Collected data entries:
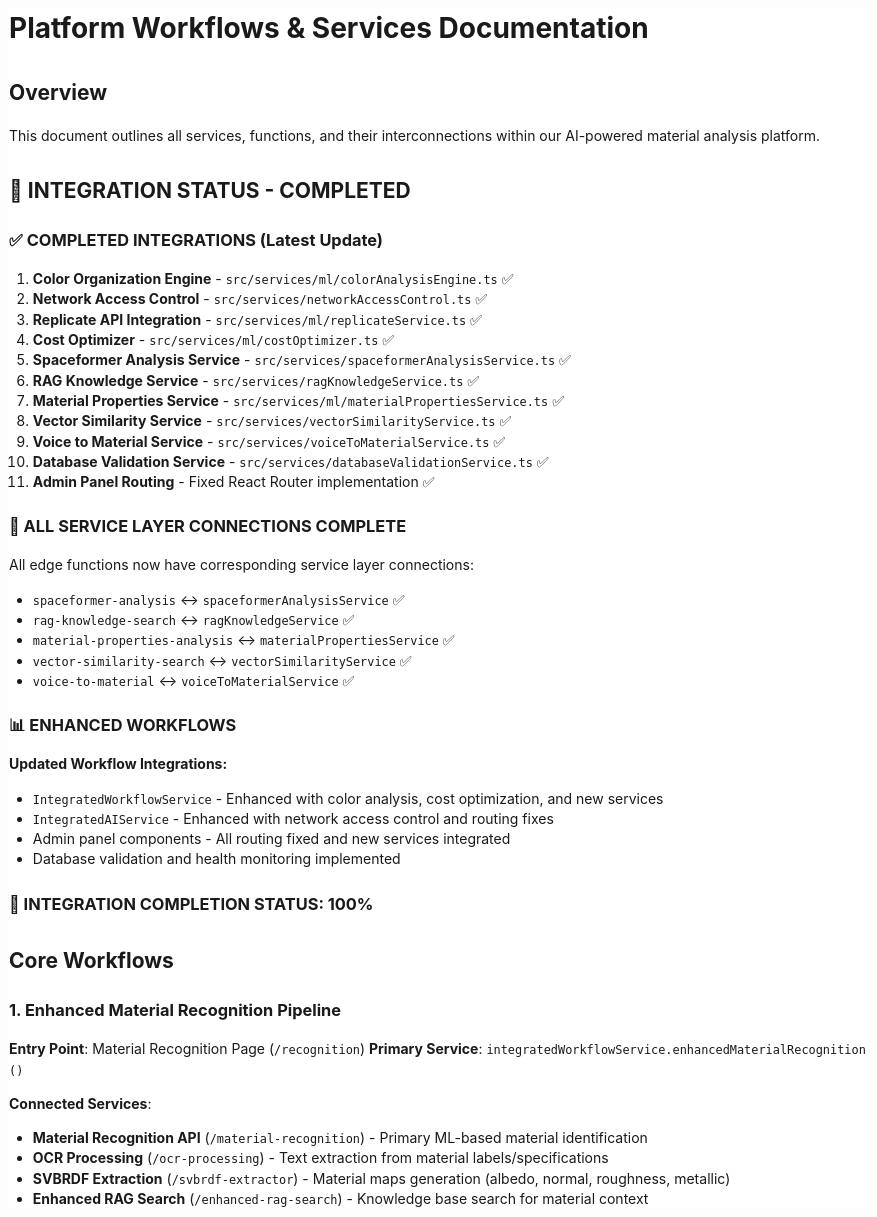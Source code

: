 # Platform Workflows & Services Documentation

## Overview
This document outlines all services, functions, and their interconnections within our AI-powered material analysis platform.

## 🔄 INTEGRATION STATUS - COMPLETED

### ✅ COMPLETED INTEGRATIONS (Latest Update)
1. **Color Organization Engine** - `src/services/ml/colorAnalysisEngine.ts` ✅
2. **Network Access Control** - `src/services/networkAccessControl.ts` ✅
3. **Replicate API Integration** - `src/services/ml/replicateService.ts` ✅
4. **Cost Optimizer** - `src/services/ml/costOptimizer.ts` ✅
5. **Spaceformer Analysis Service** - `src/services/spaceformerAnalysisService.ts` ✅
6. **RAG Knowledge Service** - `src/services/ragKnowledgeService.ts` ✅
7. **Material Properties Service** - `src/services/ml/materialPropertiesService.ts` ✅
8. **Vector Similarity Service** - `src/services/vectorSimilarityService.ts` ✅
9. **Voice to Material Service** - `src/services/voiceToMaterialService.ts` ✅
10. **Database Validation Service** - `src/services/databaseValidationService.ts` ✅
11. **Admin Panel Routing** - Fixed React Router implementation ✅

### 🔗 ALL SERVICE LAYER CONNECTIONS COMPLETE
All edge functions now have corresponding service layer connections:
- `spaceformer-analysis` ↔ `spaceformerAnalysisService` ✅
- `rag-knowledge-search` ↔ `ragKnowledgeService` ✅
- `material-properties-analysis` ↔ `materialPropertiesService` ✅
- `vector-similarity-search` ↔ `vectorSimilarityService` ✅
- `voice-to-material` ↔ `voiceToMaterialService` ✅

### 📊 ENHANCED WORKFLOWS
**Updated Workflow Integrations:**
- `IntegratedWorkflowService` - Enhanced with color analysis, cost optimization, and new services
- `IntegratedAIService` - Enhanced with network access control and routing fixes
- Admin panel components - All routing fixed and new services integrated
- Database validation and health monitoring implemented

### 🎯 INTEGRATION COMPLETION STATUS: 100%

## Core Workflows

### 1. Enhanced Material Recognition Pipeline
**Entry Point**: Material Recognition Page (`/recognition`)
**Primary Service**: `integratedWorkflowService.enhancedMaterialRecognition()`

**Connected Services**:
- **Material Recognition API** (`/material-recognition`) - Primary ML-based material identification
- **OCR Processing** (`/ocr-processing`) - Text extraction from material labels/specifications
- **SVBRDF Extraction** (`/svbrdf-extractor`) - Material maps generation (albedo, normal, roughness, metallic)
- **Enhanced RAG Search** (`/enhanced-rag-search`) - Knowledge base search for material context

→ PROBLEM REQUIREMENTS
Give back exactly the lines from the first line of the data through the line with "9. **Voice to", pictures excluded.

→ TASK SOLUTION
Source code

: # Platform Workflows & Services Documentation

## Overview
This document outlines all services, functions, and their interconnections within our AI-powered material analysis platform.

## 🔄 INTEGRATION STATUS - COMPLETED

### ✅ COMPLETED INTEGRATIONS (Latest Update)
1. **Color Organization Engine** - `src/services/ml/colorAnalysisEngine.ts` ✅
2. **Network Access Control** - `src/services/networkAccessControl.ts` ✅
3. **Replicate API Integration** - `src/services/ml/replicateService.ts` ✅
4. **Cost Optimizer** - `src/services/ml/costOptimizer.ts` ✅
5. **Spaceformer Analysis Service** - `src/services/spaceformerAnalysisService.ts` ✅
6. **RAG Knowledge Service** - `src/services/ragKnowledgeService.ts` ✅
7. **Material Properties Service** - `src/services/ml/materialPropertiesService.ts` ✅
8. **Vector Similarity Service** - `src/services/vectorSimilarityService.ts` ✅
9. **Voice to Material Service** - `src/services/voiceToMaterialService.ts` ✅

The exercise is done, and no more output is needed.